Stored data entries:
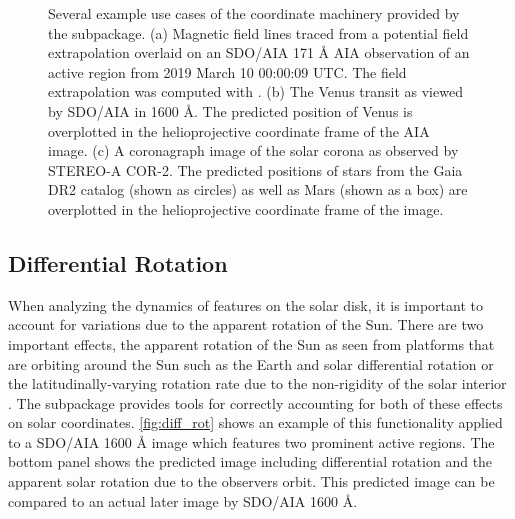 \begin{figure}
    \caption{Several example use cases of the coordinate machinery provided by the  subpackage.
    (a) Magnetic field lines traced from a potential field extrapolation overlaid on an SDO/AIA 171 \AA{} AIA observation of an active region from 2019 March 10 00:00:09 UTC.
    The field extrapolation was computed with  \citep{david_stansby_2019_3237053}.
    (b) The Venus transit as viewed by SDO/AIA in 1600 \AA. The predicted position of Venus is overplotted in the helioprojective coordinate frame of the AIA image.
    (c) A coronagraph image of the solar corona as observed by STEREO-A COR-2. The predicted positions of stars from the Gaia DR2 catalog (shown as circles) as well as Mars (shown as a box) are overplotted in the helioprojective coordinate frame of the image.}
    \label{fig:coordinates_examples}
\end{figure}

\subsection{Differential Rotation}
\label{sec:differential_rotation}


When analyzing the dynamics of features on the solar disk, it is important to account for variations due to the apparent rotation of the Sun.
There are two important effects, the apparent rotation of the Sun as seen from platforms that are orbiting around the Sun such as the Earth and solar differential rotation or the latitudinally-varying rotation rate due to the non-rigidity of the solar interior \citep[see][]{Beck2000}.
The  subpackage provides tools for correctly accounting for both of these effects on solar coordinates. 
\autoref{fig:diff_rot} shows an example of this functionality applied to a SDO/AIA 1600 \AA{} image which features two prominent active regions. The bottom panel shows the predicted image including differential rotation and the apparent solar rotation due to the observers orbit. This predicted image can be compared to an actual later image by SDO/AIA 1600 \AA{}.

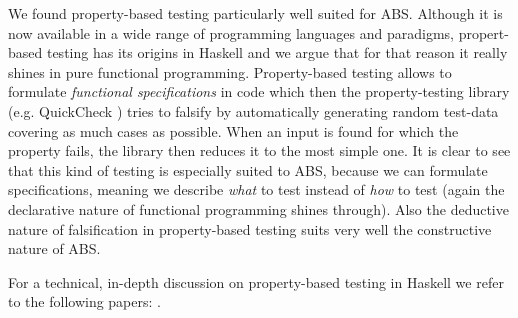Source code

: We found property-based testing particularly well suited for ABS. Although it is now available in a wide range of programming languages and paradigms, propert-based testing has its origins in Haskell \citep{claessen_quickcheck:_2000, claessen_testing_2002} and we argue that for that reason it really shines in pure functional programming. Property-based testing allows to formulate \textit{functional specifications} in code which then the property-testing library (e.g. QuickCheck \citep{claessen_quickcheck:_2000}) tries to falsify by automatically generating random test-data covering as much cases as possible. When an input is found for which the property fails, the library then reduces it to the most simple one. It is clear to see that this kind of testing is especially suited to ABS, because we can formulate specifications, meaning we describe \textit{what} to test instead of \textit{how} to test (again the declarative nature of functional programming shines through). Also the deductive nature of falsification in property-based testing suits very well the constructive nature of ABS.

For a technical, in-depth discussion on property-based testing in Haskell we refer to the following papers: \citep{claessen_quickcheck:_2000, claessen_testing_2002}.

* * *

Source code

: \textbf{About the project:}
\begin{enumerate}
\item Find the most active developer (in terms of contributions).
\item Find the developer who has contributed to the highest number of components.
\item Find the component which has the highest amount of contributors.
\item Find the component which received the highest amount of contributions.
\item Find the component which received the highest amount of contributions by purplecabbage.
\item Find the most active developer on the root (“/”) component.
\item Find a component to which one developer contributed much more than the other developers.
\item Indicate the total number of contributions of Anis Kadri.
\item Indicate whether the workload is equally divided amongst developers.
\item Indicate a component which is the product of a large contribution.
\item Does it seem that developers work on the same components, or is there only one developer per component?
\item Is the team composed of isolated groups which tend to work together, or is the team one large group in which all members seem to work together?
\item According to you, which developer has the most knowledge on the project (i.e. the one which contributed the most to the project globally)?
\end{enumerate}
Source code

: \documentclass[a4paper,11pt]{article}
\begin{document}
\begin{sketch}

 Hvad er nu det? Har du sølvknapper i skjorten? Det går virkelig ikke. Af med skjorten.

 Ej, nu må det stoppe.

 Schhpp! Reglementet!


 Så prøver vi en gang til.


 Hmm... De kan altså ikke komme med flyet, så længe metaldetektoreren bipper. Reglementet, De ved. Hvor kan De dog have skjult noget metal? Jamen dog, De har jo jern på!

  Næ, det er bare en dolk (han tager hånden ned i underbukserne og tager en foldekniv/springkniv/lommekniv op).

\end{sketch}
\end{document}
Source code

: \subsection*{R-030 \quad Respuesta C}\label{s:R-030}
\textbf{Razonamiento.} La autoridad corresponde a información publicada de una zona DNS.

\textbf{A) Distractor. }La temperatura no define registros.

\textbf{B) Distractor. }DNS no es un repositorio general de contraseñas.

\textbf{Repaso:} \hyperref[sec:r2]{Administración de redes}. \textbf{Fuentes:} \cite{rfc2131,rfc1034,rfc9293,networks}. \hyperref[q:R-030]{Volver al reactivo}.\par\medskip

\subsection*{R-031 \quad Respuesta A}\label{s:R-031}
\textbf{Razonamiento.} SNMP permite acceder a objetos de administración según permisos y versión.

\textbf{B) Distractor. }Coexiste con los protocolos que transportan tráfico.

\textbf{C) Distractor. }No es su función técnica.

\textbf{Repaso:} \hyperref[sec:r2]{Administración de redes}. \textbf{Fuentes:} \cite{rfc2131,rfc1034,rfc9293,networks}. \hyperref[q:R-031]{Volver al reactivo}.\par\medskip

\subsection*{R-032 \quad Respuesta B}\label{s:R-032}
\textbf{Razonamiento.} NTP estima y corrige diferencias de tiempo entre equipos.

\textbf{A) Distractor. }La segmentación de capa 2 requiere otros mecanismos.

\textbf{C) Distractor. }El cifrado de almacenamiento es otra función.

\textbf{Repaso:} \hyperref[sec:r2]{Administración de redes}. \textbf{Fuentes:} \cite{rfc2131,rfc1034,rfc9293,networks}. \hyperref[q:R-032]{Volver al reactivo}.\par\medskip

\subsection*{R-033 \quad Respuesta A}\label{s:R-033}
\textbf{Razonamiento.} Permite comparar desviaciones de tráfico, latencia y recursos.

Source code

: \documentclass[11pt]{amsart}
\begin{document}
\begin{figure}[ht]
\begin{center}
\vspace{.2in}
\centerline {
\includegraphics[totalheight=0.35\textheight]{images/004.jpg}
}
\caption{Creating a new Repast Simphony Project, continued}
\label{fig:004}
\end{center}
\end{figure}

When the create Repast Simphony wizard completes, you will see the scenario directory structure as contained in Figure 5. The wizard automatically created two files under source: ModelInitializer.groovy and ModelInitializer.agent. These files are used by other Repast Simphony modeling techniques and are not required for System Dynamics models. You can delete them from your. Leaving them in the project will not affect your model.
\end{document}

▶ _AIM OF THE EXERCISE_:
Whenever a line in the data holds "subsection", copy that line.

▶ _COMPLETED EXERCISE_:
\subsection{Differential Rotation}
: \subsection*{R-030 \quad Respuesta C}\label{s:R-030}
\subsection*{R-031 \quad Respuesta A}\label{s:R-031}
\subsection*{R-032 \quad Respuesta B}\label{s:R-032}
\subsection*{R-033 \quad Respuesta A}\label{s:R-033}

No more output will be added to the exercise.